Autosurveillance #5
En redescendant de Notre-Dame-de-la-Garde, un tag ; comme une confirmation, une alerte : Adama = Cédric = Zineb.
J’assiste à une audience au tribunal correctionnel de Marseille de trois hommes inculpés pour escroquerie à la carte bleue. Dès le début, il est question des caméras de surveillance, les hommes se sont reconnus sur les images et cela les a conduits à avouer ce qu’ils avaient fait. J’ai déjà lu dans le livre d’Elodie Lemaire ce paradoxe : dans les affaires judiciaires, ce ne sont pas les autres qui identifient les coupables sur les images de vidéosurveillance, mais les coupables eux-mêmes qui se reconnaissent ; alors seulement la vidéo a valeur de preuve. Je crois que juridiquement, cela ne tient pas quand on est reconnu par d’autres. On peut toujours contredire une image. Je n’entends pas tout, il y a beaucoup de monde dans la salle, les sons résonnent dans la cage d’escalier carrelé comme dans une piscine. Un gros juge dort, les lèvres pincées en cul-de-poule. Les avocats évoquent les grèves des magistrats qui n’ont pas aidé dans cette affaire (visiblement il n’y avait pas d’avocat commis d’office à la comparution immédiate). Un avocat excédé et avec des cheveux très bouclés évoque ses mauvaises conditions de travail, des délais trop courts, une justice qui n’est plus une justice. Je suis surprise d’entendre des revendications de cette nature en pleine plaidoirie. L’escroquerie a eu lieu en Italie, les prévenus sont en France et je ne comprends pas tous les détails mais c’est un vrai merdier, pour faire court. En regardant la procureure et les trois juges (au centre, celle qui parle en rappelant les faits, est nommée successivement Madame le Juge et Madame la Présidente, les deux bonshommes blancs qui l’encadrent, les assesseurs, âgés et fatigués, ne pipent pas mot) j’ai la sensation manichéenne mais très nette que les riches jugent les pauvres. La République, bien visible dans son cadre tout aussi républicain, les cheveux longs au vent, se pavane juste au-dessus d’eux.

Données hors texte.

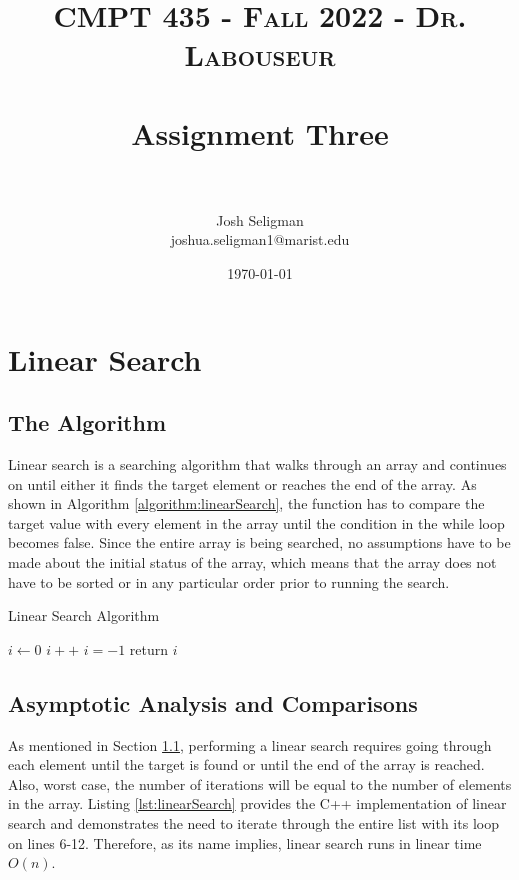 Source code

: \documentclass[letterpaper, 10pt,DIV=13]{scrartcl}
\title{	
   \normalfont \normalsize 
   \textsc{CMPT 435 - Fall 2022 - Dr. Labouseur} \\[10pt] %
   \horrule{0.5pt} \\[0.25cm] 	%
   \huge Assignment Three  \\     	    %
   \horrule{0.5pt} \\[0.25cm] 	%
}
\author{Josh Seligman \\ \normalsize joshua.seligman1@marist.edu}
\date{\normalsize\today} 	%
\numberwithin{equation}{section} %
\numberwithin{figure}{section} %
\numberwithin{table}{section} %
\begin{document}
\maketitle %

\section{Linear Search}
\subsection{The Algorithm}\label{linearSearch}
Linear search is a searching algorithm that walks through an array and continues on until either it finds the target element or reaches the end of the array. As shown in Algorithm \ref{algorithm:linearSearch}, the function has to compare the target value with every element in the array until the condition in the while loop becomes false. Since the entire array is being searched, no assumptions have to be made about the initial status of the array, which means that the array does not have to be sorted or in any particular order prior to running the search.

\begin{algorithm}
  \caption{Linear Search Algorithm}
  \label{algorithm:linearSearch}
  \begin{algorithmic}[1]
        \State $i \gets 0$ 
         
          \State $i++$
        \EndWhile
          \State $i = -1$ 
        \EndIf
        \State return $i$
      \EndProcedure
  \end{algorithmic}
\end{algorithm}

\subsection{Asymptotic Analysis and Comparisons}
As mentioned in Section \ref{linearSearch}, performing a linear search requires going through each element until the target is found or until the end of the array is reached. Also, worst case, the number of iterations will be equal to the number of elements in the array. Listing \ref{lst:linearSearch} provides the C++ implementation of linear search and demonstrates the need to iterate through the entire list with its loop on lines 6-12. Therefore, as its name implies, linear search runs in linear time $O(n)$.
\end{document}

Un des prévenus explique qu’il doit encore 50 000 euros d’amende suite à une condamnation précédente et qu’une nouvelle demande d’échéancier a été refusée trois fois. C’est l’argument qu’il a choisi pour expliquer son nouveau délit. Je ne sais pas s’il a bien fait, mais peut-être que oui parce que la Présidente lève les sourcils et semble approuver, payer 50 000 euros avec un Smic, évidemment. Tous les trois sont des récidivistes. À la suspension, une femme qui doit être l’épouse d’un prévenu se félicite du choix de leur avocat, qu’ils ont trouvé bon, c’est lui qu’ils prennent « à chaque fois ». Un magistrat en robe noire fume aux côtés d’une famille désemparée, dehors, entre deux barrières, sans rien dire. Il fait mine de regarder ailleurs, le parking peut-être, où un joli pochoir « # On veut respirer » a été reproduit plusieurs fois. L’agent d’accueil me donne un tuyau : pour assister aux audiences concernant les violences lors des manifestations, il faut venir 48h après les manifestations en question, donc les samedis et les lundis. Il me dit que ça n’arrête pas, toute la journée.
M’intéressant parallèlement au contrôle du corps des femmes, pour ce projet de roman, je tombe sur un article parlant de la ménopause. La journaliste estime que c’est un concept sexiste. Elle parle aussi de la ménopause morale, celle qui consiste à fortement inciter les femmes à avoir des enfants avant 35 ans. Les Japonais n’ont pas de mot pour la ménopause, car chez les Japonais (toujours selon elle), une femme est considérée féconde dans son rapport aux enfants. Une grand-mère est donc féconde. Je repense à V. qui m’a dit que les Japonais avaient un mot pour tout. Cette journaliste a raison, si les Japonais n’ont pas nommé la ménopause, c’est qu’elle n’existe pas.
Dans le bus qui me ramène à la Friche, un magnifique exemple du syndrome des couilles de cristal me fait face, un jeune homme aux jambes écartées prend deux places à lui tout seul, écrabouillant littéralement sa copine contre la vitre.